LANSING – The Michigan Economic Development Corporation did not do enough to ensure that renaissance zones were creating jobs or that the businesses in them were complying with development agreements, a report from Auditor General Thomas McTavish said.

The performance audit of the Renaissance Zone Program, for the period October 1, 2008, through September 30, 2011, found that the MEDC had not created a system to evaluate the program.

Auditors estimated that $820 million in state taxes had been abated in the zones around the state, but they said the MEDC did not have enough information to support its claim that the zones had attracted 12,632 jobs and $4.5 billion in private investment since they were first created in 1997.

The MEDC also had not compiled information on the taxes abated or other costs of the program.

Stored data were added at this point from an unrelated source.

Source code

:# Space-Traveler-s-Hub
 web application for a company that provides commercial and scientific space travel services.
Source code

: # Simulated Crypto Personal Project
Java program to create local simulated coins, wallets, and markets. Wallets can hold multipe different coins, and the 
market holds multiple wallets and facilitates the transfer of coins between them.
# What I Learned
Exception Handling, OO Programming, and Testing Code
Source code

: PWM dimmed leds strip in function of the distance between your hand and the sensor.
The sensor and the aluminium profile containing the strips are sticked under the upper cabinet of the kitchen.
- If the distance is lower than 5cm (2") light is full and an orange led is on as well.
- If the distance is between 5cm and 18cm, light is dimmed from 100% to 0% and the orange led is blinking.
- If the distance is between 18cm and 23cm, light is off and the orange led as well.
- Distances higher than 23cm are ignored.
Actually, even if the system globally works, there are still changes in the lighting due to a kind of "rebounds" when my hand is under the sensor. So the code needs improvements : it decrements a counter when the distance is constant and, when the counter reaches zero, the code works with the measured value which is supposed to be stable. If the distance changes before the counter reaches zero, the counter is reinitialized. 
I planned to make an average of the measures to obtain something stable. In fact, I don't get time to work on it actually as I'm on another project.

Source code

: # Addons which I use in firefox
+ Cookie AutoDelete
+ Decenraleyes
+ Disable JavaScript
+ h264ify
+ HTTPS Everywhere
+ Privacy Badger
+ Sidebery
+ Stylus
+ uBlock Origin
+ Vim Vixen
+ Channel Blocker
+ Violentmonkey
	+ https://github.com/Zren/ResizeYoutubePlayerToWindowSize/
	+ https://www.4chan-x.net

The agency agreed that its reporting efforts had been insufficient and said it was expanding its data collection efforts to better report job creation and investment for companies under development agreements, as well as to get voluntary reports from companies that do not have agreements.

But the MEDC disagreed with an audit finding that it was required to contract with a university to review the accuracy of its reports. Officials said the state did not provide funding for such a report.

Auditors agreed there was not money specifically appropriated for the university review, but said there was nothing to prevent the MEDC from using other funds for the purpose.

Companies not complying with their development agreements were still receiving the tax advantages because the MEDC was not ensuring they were complying, auditors said.

Where the MEDC received data from the zones, it did not verify that data, the audit said. They found five instances where employment was over-reported.

The MEDC also did not compile the data in a central location, so some compliance information had to be compiled by hand.

The agency agreed that it had not been properly tracking those out of compliance and would do so in a timelier manner. It would also report those out of compliance to a subcommittee of the Strategic Fund Board, which would decide how to address the noncompliance.

But it also noted that one company in noncompliance had repaid some of its abatement in an agreement with the Department of Treasury.

Auditors reviewed conduct by the MEDC from October 1, 2008, through September 30, 2011 – prior to the repeal of the Renaissance Zone program and mostly during the tenure of former Governor Jennifer Granholm. During that period, the MEDC had three different CEOs: James Epolito, Greg Main and Mike Finney, in place since 2011 and part of Governor Rick Snyder’s administration.